→ PROBLEM DETAILS:
In the records below, locate the line containing "look at google", then extract it and all following lines exactly, ending with the last line.

→ PROVIDED RECORDS:
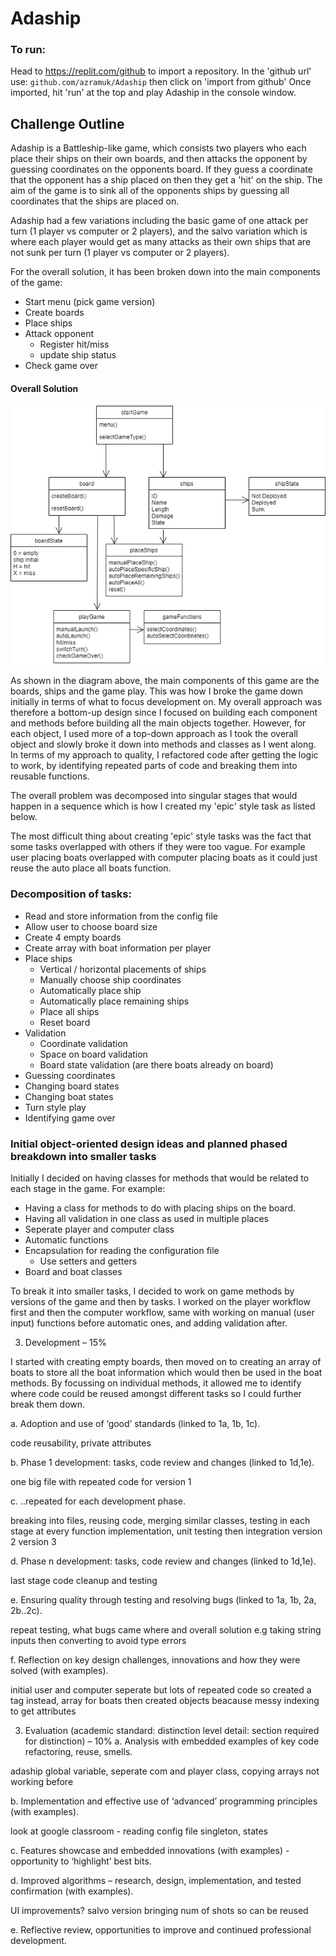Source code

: # Adaship

### To run:

Head to https://replit.com/github to import a repository.
In the 'github url' use: `github.com/azramuk/Adaship` then click on 'import from github'
Once imported, hit 'run' at the top and play Adaship in the console window.

## Challenge Outline
Adaship is a Battleship-like game, which consists two players who each place their ships on their own boards, and then attacks the opponent by guessing coordinates on the opponents board. If they guess a coordinate that the opponent has a ship placed on then they get a 'hit' on the ship. The aim of the game is to sink all of the opponents ships by guessing all coordinates that the ships are placed on.

Adaship had a few variations including the basic game of one attack per turn (1 player vs computer or 2 players), and the salvo variation which is where each player would get as many attacks as their own ships that are not sunk per turn (1 player vs computer or 2 players).

For the overall solution, it has been broken down into the main components of the game:
- Start menu (pick game version)
- Create boards
- Place ships
- Attack opponent
  - Register hit/miss
  - update ship status
- Check game over


#### Overall Solution
![UML1](/UML1.drawio.png "UML1")
<br />

As shown in the diagram above, the main components of this game are the boards, ships and the game play. This was how I broke the game down initially in terms of what to focus development on. My overall approach was therefore a bottom-up design since I focused on building each component and methods before building all the main objects together. However, for each object, I used more of a top-down approach as I took the overall object and slowly broke it down into methods and classes as I went along. In terms of my approach to quality, I refactored code after getting the logic to work, by identifying repeated parts of code and breaking them into reusable functions.

The overall problem was decomposed into singular stages that would happen in a sequence which is how I created my 'epic' style task as listed below.

The most difficult thing about creating 'epic' style tasks was the fact that some tasks overlapped with others if they were too vague. For example user placing boats overlapped with computer placing boats as it could just reuse the auto place all boats function.

### Decomposition of tasks:
- Read and store information from the config file
- Allow user to choose board size
- Create 4 empty boards
- Create array with boat information per player
- Place ships
  - Vertical / horizontal placements of ships
  - Manually choose ship coordinates
  - Automatically place ship
  - Automatically place remaining ships
  - Place all ships
  - Reset board
- Validation
  - Coordinate validation
  - Space on board validation
  - Board state validation (are there boats already on board)
- Guessing coordinates
- Changing board states
- Changing boat states
- Turn style play
- Identifying game over



### Initial object-oriented design ideas and planned phased breakdown into smaller tasks

Initially I decided on having classes for methods that would be related to each stage in the game. For example:

- Having a class for methods to do with placing ships on the board. 
- Having all validation in one class as used in multiple places
- Seperate player and computer class
- Automatic functions
- Encapsulation for reading the configuration file
  - Use setters and getters
- Board and boat classes

To break it into smaller tasks, I decided to work on game methods by versions of the game and then by tasks. I worked on the player workflow first and then the computer workflow, same with working on manual (user input) functions before automatic ones, and adding validation after.



3. Development – 15%

I started with creating empty boards, then moved on to creating an array of boats to store all the boat information which would then be used in the boat methods. By focussing on individual methods, it allowed me to identify where code could be reused amongst different tasks so I could further break them down.

a. Adoption and use of ‘good’ standards (linked to 1a, 1b, 1c).

code reusability, private attributes

b. Phase 1 development: tasks, code review and changes (linked to 1d,1e).

one big file with repeated code for version 1

c. ..repeated for each development phase.

breaking into files, reusing code, merging similar classes, testing in each stage at every function implementation, unit testing then integration
version 2
version 3


d. Phase n development: tasks, code review and changes (linked to 1d,1e).

last stage code cleanup and testing

e. Ensuring quality through testing and resolving bugs (linked to 1a, 1b, 2a, 2b..2c).

repeat testing, what bugs came where and overall solution e.g taking string inputs then converting to avoid type errors

f. Reflection on key design challenges, innovations and how they were solved (with examples).

initial user and computer seperate but lots of repeated code so created a tag instead, array for boats then created objects beacause messy indexing to get attributes

3. Evaluation (academic standard: distinction level detail: section required for distinction) – 10%
a. Analysis with embedded examples of key code refactoring, reuse, smells.

adaship global variable, seperate com and player class, copying arrays not working before

b. Implementation and effective use of ‘advanced’ programming principles (with examples).

look at google classroom - reading config file singleton, states

c. Features showcase and embedded innovations (with examples) - opportunity to ‘highlight’ best bits.



d. Improved algorithms – research, design, implementation, and tested confirmation (with examples).

UI improvements? salvo version bringing num of shots so can be reused

e. Reflective review, opportunities to improve and continued professional development.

→ SOLVED EXERCISE:
look at google classroom - reading config file singleton, states

c. Features showcase and embedded innovations (with examples) - opportunity to ‘highlight’ best bits.



d. Improved algorithms – research, design, implementation, and tested confirmation (with examples).

UI improvements? salvo version bringing num of shots so can be reused

e. Reflective review, opportunities to improve and continued professional development.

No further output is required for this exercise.